Listed entries:
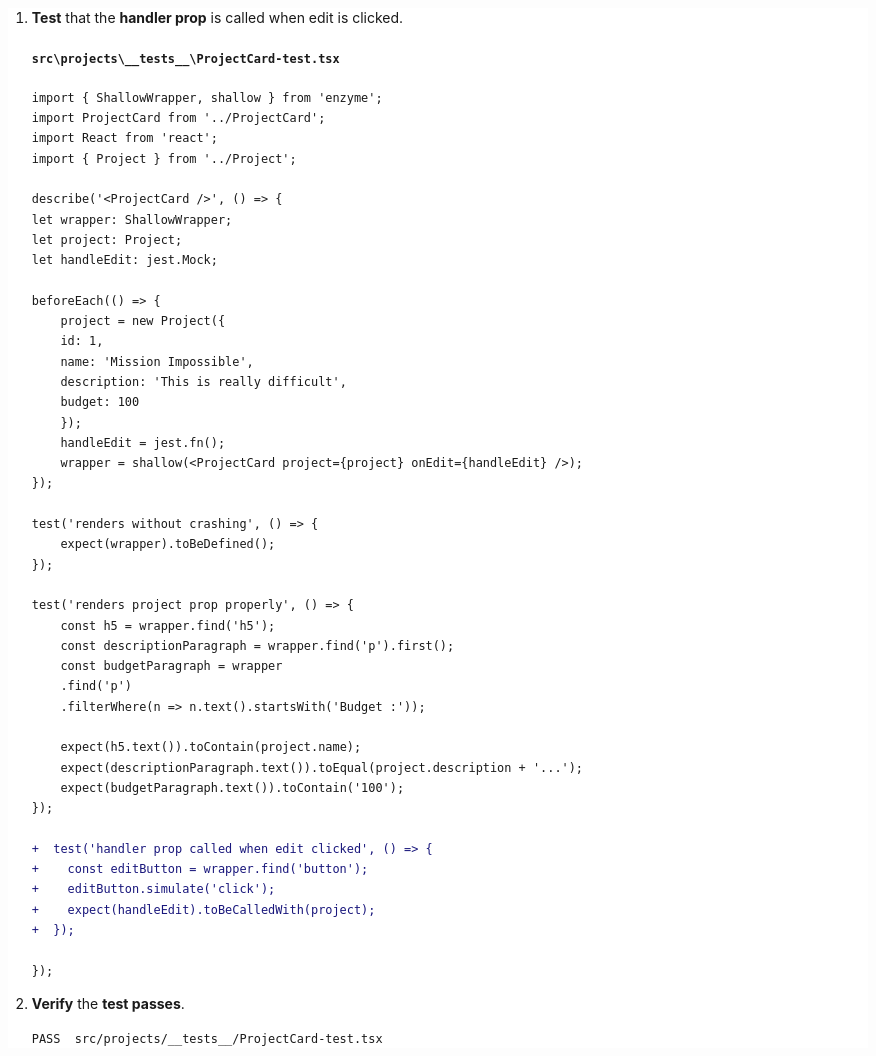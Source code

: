 1. **Test** that the **handler prop** is called when edit is clicked.

   #### `src\projects\__tests__\ProjectCard-test.tsx`

   ```diff
   import { ShallowWrapper, shallow } from 'enzyme';
   import ProjectCard from '../ProjectCard';
   import React from 'react';
   import { Project } from '../Project';

   describe('<ProjectCard />', () => {
   let wrapper: ShallowWrapper;
   let project: Project;
   let handleEdit: jest.Mock;

   beforeEach(() => {
       project = new Project({
       id: 1,
       name: 'Mission Impossible',
       description: 'This is really difficult',
       budget: 100
       });
       handleEdit = jest.fn();
       wrapper = shallow(<ProjectCard project={project} onEdit={handleEdit} />);
   });

   test('renders without crashing', () => {
       expect(wrapper).toBeDefined();
   });

   test('renders project prop properly', () => {
       const h5 = wrapper.find('h5');
       const descriptionParagraph = wrapper.find('p').first();
       const budgetParagraph = wrapper
       .find('p')
       .filterWhere(n => n.text().startsWith('Budget :'));

       expect(h5.text()).toContain(project.name);
       expect(descriptionParagraph.text()).toEqual(project.description + '...');
       expect(budgetParagraph.text()).toContain('100');
   });

   +  test('handler prop called when edit clicked', () => {
   +    const editButton = wrapper.find('button');
   +    editButton.simulate('click');
   +    expect(handleEdit).toBeCalledWith(project);
   +  });

   });
   ```

1. **Verify** the **test passes**.
    ```shell
    PASS  src/projects/__tests__/ProjectCard-test.tsx
    ```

How to complete this task:
Could you set down the records above exactly, skipping any picture?

Response box:
Source code

: 1. **Test** that the **handler prop** is called when edit is clicked.

   #### `src\projects\__tests__\ProjectCard-test.tsx`

   ```diff
   import { ShallowWrapper, shallow } from 'enzyme';
   import ProjectCard from '../ProjectCard';
   import React from 'react';
   import { Project } from '../Project';

   describe('<ProjectCard />', () => {
   let wrapper: ShallowWrapper;
   let project: Project;
   let handleEdit: jest.Mock;

   beforeEach(() => {
       project = new Project({
       id: 1,
       name: 'Mission Impossible',
       description: 'This is really difficult',
       budget: 100
       });
       handleEdit = jest.fn();
       wrapper = shallow(<ProjectCard project={project} onEdit={handleEdit} />);
   });

   test('renders without crashing', () => {
       expect(wrapper).toBeDefined();
   });

   test('renders project prop properly', () => {
       const h5 = wrapper.find('h5');
       const descriptionParagraph = wrapper.find('p').first();
       const budgetParagraph = wrapper
       .find('p')
       .filterWhere(n => n.text().startsWith('Budget :'));

       expect(h5.text()).toContain(project.name);
       expect(descriptionParagraph.text()).toEqual(project.description + '...');
       expect(budgetParagraph.text()).toContain('100');
   });

   +  test('handler prop called when edit clicked', () => {
   +    const editButton = wrapper.find('button');
   +    editButton.simulate('click');
   +    expect(handleEdit).toBeCalledWith(project);
   +  });

   });
   ```

1. **Verify** the **test passes**.
    ```shell
    PASS  src/projects/__tests__/ProjectCard-test.tsx
    ```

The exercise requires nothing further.